Problem
We have several units on some gameplay field. Each unit has "range" parameter defined. Unit can be moved to any position inside range. Range is not just circular area - it indicates distance, which unit can pass. And there are not-walkable obstacles.
How to show to the player, which point on the field is reachable right now, and which is not?
Possible solutions:
1 - Raycast colliders
Perform analyzis
We can analyze field colliders with raycasts, performed initially in all 360 directions around. Meeting the obstacle, we should recursively raycast from all its corners, keeping in mind total rays length sum. In this way, we can achieve an area border, consists from list of points.
Represent result to player
We can procedurally build a mesh, covering all avaliable points, and present it to the player.
2 - Split area and use NavMesh
Perform analyzis
We can split circular range into many points, then use NavMesh CalculatePath functionality for every point. In this way, we can get a matrix of all available points inside given range.
Represent result to player
We can put a particles in all of matrix points.
Implementation
Solution #2 was choosen for prototype, because its far less expensive in terms of human hours for implementation. Weakest point of this solution is performance (while solution #1 can potentially be a way more efficient in performance).
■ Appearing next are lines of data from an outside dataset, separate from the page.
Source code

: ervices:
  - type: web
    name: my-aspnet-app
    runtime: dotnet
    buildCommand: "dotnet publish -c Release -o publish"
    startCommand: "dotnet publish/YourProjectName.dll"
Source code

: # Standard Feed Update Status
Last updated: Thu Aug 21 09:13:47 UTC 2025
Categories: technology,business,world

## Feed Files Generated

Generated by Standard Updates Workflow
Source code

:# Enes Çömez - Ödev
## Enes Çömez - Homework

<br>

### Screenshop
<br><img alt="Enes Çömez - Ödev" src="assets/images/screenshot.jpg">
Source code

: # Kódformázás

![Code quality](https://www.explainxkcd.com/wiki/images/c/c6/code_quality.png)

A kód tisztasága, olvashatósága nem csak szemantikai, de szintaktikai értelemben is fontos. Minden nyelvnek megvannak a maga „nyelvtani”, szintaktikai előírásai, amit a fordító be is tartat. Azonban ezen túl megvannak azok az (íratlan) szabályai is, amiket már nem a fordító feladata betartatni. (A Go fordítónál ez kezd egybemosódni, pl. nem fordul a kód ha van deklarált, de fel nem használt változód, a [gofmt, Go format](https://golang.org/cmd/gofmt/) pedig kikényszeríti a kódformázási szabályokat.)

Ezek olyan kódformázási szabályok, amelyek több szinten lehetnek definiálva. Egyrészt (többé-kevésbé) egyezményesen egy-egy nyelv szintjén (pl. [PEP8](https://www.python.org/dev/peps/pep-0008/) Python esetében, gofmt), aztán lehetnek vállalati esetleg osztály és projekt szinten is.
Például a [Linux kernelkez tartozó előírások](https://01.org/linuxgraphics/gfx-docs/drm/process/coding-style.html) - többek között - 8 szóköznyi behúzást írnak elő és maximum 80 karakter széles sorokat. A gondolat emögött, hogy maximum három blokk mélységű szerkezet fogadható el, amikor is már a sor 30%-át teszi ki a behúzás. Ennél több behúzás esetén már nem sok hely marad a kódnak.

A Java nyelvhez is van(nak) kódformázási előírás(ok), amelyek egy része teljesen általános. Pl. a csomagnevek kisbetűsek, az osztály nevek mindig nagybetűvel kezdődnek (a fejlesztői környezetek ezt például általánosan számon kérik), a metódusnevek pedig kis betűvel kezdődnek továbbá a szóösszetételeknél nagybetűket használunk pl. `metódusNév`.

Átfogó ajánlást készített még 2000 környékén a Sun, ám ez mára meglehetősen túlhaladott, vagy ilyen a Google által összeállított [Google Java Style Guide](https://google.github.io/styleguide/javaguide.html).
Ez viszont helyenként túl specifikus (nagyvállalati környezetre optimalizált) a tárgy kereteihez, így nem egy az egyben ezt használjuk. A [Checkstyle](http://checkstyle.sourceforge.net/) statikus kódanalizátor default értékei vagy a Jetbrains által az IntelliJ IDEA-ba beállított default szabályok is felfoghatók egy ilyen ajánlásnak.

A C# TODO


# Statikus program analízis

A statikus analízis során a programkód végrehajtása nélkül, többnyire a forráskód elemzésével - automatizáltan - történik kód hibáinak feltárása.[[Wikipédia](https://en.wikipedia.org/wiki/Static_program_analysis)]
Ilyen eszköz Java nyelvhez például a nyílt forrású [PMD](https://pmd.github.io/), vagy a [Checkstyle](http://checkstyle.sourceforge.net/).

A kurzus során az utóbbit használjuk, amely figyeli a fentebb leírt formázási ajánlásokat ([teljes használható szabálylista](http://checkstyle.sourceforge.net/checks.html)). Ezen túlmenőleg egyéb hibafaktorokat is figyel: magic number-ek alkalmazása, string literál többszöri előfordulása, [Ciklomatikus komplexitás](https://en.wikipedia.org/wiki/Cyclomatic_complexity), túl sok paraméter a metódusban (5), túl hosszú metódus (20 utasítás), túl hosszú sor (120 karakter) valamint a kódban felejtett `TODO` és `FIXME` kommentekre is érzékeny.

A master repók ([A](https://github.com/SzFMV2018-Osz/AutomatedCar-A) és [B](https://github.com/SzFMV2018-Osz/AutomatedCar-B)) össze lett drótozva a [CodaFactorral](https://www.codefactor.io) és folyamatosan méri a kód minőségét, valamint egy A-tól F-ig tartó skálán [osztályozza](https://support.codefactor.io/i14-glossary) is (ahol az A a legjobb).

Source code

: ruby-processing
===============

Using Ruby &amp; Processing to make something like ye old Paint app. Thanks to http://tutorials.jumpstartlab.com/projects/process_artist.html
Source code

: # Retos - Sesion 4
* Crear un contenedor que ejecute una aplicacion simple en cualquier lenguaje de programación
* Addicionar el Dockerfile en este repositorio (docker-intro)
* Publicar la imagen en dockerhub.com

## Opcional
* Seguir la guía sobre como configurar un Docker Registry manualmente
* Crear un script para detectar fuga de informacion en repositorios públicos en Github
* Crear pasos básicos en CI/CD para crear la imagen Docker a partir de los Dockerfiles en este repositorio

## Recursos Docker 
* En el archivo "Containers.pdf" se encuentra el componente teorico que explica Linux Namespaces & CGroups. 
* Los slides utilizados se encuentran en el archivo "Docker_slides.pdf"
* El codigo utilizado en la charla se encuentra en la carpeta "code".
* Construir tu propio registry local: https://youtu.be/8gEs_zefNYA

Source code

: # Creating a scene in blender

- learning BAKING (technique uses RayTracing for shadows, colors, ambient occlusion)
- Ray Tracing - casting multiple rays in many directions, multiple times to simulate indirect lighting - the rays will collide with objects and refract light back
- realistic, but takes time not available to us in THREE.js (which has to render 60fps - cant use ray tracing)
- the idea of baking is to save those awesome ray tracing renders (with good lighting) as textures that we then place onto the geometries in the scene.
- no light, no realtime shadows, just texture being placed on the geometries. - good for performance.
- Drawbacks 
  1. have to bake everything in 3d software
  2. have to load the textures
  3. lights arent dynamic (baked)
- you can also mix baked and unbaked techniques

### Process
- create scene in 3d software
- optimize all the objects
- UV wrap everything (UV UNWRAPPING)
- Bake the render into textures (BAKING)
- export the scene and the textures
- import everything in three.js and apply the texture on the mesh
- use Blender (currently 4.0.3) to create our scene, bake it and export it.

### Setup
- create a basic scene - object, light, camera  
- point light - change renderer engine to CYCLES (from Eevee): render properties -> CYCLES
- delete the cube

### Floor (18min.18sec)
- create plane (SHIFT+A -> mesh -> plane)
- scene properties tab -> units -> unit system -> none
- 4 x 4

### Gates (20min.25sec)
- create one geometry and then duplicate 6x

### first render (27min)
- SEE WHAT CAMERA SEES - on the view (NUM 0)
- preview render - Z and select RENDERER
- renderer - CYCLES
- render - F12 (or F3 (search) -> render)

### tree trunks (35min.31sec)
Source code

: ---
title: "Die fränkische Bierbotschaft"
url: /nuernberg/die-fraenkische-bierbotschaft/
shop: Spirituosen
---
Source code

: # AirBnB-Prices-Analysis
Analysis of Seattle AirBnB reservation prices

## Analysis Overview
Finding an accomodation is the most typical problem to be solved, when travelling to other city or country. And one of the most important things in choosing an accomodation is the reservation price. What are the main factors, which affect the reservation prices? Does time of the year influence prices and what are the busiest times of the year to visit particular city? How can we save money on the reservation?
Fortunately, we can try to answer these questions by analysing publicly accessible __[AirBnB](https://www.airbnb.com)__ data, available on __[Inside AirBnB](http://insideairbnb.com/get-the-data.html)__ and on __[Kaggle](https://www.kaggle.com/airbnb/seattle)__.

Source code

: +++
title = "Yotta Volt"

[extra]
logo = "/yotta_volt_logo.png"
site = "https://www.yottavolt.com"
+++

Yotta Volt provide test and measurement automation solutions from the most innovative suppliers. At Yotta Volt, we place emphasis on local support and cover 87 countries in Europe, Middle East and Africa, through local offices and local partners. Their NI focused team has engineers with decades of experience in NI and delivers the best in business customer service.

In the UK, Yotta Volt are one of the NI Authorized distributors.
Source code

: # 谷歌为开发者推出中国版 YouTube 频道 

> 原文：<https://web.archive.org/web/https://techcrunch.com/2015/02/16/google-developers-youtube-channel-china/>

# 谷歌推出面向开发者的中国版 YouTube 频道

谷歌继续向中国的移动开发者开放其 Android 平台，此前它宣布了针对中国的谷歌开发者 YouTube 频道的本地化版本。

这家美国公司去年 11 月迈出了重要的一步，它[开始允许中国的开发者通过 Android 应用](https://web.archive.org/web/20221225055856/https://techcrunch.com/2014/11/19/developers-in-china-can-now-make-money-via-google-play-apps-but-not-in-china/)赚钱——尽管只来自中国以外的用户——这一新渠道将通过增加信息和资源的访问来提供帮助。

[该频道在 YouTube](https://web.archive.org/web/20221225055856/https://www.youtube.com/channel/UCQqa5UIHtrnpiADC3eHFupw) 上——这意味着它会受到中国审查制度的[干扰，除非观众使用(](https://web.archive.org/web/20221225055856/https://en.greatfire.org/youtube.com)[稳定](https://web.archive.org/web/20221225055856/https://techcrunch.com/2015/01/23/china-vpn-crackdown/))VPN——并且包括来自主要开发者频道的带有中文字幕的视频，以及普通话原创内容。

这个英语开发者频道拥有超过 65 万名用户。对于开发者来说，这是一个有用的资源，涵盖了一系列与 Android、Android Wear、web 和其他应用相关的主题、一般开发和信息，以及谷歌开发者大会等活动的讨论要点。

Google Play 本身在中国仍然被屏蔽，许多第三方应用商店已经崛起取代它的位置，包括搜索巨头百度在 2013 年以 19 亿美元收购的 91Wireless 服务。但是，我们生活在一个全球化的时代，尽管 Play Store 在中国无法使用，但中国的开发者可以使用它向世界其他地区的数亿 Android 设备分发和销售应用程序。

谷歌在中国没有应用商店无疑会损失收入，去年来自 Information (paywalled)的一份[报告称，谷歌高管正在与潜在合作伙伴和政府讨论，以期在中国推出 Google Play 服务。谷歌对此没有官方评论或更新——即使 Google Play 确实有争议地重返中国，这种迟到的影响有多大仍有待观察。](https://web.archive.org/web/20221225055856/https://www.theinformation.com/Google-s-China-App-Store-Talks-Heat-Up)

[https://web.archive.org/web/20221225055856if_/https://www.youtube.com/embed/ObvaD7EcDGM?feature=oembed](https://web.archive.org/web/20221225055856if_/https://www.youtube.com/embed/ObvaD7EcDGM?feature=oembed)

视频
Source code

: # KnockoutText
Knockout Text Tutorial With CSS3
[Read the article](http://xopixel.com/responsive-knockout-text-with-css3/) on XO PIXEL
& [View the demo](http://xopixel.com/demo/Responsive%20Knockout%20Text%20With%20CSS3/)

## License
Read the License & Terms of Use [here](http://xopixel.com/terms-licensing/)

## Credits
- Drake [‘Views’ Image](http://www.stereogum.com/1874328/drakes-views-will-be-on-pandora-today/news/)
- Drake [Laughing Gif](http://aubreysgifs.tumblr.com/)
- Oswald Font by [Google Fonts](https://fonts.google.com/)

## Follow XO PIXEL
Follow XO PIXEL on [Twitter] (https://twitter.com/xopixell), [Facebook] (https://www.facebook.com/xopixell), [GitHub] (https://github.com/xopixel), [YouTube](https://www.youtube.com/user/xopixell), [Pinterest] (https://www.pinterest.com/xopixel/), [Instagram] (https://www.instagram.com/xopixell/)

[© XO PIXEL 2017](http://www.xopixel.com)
It turns out, NavMesh is powerfull enough to process up to 7000 points at frame on desctop (Intel Core i5 7th gen), keeping framerate acceptable.
Possible optimisation solutions
Needs to test, if raycasting each point against colliders and excluding overlaped points would be more efficient, than NavMesh call.
Perform NavMesh calls not every frame, but when necessary.
Async calculations.
Conclusion:
Solution #2 is fully acceptable for desktop games, while not used in realtime, but only updated on unit selection.